* _Saved entries_
━━━━━━━━━━━━━━━━━━━━━━━━━━━━━━

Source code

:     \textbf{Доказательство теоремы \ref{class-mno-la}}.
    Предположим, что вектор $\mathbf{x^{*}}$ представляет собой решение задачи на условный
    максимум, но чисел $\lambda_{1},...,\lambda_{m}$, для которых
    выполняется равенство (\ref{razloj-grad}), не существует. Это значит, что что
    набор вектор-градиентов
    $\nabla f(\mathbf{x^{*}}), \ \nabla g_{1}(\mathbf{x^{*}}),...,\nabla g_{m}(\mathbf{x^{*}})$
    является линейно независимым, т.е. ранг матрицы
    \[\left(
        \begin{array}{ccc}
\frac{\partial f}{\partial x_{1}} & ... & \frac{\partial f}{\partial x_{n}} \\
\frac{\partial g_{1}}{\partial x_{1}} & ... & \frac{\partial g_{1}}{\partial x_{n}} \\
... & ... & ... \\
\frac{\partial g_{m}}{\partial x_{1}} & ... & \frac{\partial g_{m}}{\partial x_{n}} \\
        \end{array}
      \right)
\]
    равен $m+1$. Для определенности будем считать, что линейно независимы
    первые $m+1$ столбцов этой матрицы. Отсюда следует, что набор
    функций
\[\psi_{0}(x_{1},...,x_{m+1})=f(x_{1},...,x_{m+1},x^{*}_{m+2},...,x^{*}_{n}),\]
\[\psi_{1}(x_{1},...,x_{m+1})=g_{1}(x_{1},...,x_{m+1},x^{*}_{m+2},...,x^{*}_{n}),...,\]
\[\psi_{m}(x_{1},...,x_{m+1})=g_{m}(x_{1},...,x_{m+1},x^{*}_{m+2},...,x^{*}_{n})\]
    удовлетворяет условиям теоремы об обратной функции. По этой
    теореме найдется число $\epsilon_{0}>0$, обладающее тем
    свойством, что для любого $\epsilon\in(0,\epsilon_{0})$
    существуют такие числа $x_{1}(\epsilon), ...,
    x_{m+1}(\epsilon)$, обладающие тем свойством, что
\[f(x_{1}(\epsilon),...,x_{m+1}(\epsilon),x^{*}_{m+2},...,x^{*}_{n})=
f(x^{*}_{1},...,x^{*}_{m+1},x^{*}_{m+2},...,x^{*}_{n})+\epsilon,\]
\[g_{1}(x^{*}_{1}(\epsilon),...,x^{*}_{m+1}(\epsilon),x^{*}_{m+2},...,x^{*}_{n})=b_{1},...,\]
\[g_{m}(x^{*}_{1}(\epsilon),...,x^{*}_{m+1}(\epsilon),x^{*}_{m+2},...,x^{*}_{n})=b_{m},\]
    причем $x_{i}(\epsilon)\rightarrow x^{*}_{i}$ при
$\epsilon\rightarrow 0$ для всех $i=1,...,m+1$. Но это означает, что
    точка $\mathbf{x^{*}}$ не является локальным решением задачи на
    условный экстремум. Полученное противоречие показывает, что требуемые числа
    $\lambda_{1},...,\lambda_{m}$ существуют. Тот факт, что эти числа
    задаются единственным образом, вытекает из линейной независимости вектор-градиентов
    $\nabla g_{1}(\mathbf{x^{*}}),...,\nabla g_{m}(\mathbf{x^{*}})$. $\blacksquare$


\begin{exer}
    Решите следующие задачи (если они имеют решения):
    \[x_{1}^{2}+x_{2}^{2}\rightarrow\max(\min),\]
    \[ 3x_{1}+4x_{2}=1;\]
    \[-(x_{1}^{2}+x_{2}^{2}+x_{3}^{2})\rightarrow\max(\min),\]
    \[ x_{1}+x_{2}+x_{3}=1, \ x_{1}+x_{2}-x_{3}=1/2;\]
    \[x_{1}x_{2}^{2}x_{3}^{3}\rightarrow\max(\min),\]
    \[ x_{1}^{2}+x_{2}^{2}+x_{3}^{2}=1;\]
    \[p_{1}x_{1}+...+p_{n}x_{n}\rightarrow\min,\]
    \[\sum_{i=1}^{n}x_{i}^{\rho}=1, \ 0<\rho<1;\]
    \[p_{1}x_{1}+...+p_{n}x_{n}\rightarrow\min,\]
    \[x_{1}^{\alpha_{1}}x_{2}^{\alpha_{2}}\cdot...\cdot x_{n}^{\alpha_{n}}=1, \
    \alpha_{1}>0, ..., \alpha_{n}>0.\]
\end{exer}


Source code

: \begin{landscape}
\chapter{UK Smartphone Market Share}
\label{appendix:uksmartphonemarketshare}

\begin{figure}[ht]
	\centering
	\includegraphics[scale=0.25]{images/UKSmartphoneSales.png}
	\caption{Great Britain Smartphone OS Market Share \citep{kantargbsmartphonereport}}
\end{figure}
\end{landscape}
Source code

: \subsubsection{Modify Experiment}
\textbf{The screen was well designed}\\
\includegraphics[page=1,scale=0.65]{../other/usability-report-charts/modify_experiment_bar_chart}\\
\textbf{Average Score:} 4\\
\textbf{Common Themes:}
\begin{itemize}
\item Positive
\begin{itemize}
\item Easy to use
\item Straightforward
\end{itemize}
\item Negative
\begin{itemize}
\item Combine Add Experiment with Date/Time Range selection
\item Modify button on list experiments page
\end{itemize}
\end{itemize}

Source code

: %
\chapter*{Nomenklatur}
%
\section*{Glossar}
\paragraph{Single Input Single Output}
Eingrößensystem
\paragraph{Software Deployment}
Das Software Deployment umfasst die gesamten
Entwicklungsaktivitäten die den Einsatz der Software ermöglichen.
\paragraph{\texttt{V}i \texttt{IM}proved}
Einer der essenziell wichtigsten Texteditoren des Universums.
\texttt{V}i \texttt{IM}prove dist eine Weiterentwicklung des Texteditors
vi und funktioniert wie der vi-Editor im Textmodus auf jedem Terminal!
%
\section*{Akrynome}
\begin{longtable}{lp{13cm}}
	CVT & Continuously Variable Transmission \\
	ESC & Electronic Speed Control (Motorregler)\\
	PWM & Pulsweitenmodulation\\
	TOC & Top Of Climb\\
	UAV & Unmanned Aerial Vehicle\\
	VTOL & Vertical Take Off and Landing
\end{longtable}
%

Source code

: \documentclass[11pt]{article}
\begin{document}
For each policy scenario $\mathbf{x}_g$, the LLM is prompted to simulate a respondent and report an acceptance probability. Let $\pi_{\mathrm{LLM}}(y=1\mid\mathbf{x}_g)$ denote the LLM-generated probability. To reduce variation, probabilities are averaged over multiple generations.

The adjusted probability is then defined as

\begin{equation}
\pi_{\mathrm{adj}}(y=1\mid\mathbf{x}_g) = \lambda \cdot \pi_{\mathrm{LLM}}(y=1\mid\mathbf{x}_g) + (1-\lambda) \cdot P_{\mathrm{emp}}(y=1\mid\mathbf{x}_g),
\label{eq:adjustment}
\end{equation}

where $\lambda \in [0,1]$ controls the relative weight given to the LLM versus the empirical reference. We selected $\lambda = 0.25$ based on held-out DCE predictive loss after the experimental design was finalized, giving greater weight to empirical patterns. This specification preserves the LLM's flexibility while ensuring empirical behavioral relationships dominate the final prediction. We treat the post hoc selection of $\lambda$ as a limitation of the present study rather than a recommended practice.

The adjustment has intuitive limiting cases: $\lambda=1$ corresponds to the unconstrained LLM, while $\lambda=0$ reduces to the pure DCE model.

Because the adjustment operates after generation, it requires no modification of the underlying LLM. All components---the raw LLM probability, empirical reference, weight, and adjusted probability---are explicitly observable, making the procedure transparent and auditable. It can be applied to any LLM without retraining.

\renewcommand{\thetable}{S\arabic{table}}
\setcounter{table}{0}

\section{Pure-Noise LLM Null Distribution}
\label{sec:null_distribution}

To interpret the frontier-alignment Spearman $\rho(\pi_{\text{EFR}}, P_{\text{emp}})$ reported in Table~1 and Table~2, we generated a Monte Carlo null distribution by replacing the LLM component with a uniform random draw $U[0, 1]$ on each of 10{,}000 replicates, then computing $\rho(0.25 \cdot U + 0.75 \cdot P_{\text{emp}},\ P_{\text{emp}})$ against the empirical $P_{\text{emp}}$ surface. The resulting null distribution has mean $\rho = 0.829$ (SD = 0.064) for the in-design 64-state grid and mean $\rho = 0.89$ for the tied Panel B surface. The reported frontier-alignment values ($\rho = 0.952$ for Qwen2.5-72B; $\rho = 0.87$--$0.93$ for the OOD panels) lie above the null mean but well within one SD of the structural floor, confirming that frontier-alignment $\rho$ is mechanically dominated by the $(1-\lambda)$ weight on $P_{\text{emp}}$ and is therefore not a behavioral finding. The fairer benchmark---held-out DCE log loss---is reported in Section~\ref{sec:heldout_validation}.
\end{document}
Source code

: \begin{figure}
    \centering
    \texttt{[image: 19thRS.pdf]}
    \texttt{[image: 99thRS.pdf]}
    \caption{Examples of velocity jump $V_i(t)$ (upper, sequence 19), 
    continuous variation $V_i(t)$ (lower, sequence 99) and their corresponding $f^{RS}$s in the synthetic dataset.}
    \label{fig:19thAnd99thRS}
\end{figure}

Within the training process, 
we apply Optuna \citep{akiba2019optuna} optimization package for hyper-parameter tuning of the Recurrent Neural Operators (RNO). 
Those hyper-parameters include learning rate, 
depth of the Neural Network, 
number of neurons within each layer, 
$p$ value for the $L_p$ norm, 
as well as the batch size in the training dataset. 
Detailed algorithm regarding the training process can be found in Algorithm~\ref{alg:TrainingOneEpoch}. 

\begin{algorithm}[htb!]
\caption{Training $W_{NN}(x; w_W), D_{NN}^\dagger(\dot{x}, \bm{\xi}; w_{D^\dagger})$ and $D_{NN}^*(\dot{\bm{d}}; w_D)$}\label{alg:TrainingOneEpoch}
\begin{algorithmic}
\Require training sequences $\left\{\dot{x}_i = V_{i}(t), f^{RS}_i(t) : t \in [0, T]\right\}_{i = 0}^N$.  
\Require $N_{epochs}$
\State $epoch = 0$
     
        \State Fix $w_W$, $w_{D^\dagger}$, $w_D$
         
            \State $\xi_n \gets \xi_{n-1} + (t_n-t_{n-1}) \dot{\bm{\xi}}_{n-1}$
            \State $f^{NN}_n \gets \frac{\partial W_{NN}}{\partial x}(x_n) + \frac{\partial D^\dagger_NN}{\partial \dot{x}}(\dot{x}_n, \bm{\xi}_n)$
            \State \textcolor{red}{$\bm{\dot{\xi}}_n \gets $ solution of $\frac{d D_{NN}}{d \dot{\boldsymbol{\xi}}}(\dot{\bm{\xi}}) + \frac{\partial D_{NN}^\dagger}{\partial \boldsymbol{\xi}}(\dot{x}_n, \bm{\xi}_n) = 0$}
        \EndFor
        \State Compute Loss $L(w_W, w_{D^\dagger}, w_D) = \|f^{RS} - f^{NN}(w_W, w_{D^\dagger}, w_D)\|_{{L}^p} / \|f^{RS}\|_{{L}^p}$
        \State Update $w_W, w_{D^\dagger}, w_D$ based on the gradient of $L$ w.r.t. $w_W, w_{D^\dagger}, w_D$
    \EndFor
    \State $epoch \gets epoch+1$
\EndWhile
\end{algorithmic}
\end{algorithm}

━━━━━━━━━━━━━━━━━━━━━━━━━━━━━━

* _Directions for this task_
Search the entries for the word "nabla". Copy each line where it appears.

* _Solution_
    $\nabla f(\mathbf{x^{*}}), \ \nabla g_{1}(\mathbf{x^{*}}),...,\nabla g_{m}(\mathbf{x^{*}})$
    $\nabla g_{1}(\mathbf{x^{*}}),...,\nabla g_{m}(\mathbf{x^{*}})$. $\blacksquare$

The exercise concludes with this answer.